WORKING DATA section start

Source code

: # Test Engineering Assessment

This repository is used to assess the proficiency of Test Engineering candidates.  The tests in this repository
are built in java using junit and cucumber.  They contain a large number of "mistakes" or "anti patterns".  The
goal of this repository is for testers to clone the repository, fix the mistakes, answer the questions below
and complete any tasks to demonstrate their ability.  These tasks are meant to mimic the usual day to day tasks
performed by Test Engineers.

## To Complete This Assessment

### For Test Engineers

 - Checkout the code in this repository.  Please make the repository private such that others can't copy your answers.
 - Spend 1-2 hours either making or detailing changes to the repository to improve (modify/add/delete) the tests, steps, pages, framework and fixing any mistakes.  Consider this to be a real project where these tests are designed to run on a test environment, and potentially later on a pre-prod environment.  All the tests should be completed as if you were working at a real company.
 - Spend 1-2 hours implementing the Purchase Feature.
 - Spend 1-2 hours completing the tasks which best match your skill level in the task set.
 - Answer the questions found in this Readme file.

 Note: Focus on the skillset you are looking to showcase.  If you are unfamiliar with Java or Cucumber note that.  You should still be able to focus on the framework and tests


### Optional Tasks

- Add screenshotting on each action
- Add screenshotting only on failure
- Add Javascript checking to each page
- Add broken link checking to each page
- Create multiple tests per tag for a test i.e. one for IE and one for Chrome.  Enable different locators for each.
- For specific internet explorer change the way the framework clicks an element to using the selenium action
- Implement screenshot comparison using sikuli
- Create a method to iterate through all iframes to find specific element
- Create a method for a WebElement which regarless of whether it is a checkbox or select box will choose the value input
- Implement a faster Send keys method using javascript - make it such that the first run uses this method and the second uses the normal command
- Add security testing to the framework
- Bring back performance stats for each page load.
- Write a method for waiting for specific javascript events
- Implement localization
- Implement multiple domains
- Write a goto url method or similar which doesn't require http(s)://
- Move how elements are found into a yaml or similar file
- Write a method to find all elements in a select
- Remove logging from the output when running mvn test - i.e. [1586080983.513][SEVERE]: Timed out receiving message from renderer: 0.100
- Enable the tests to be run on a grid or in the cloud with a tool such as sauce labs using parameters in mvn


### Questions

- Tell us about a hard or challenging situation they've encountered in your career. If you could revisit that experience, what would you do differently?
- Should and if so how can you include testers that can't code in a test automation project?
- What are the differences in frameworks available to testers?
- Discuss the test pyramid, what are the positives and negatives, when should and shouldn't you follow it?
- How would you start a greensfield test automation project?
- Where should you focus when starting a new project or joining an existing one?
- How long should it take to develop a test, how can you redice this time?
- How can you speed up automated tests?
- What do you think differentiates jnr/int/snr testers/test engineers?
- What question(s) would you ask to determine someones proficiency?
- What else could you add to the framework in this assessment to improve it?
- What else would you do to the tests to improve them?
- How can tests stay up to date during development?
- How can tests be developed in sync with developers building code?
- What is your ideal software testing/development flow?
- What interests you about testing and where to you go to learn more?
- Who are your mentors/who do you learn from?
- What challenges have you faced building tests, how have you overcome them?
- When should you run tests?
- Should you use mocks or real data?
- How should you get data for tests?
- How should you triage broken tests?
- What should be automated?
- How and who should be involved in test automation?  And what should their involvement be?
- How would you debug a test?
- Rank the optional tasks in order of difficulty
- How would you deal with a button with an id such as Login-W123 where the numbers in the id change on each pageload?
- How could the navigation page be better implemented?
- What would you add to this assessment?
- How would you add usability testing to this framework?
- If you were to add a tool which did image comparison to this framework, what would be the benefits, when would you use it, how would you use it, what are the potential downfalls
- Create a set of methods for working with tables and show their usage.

WORKING DATA section end

* _ABOUT THIS TASK_: Scan the lines above for the word "broken", then copy each line that has it.

* _EXERCISE RESULT_:
- Add broken link checking to each page
- How should you triage broken tests?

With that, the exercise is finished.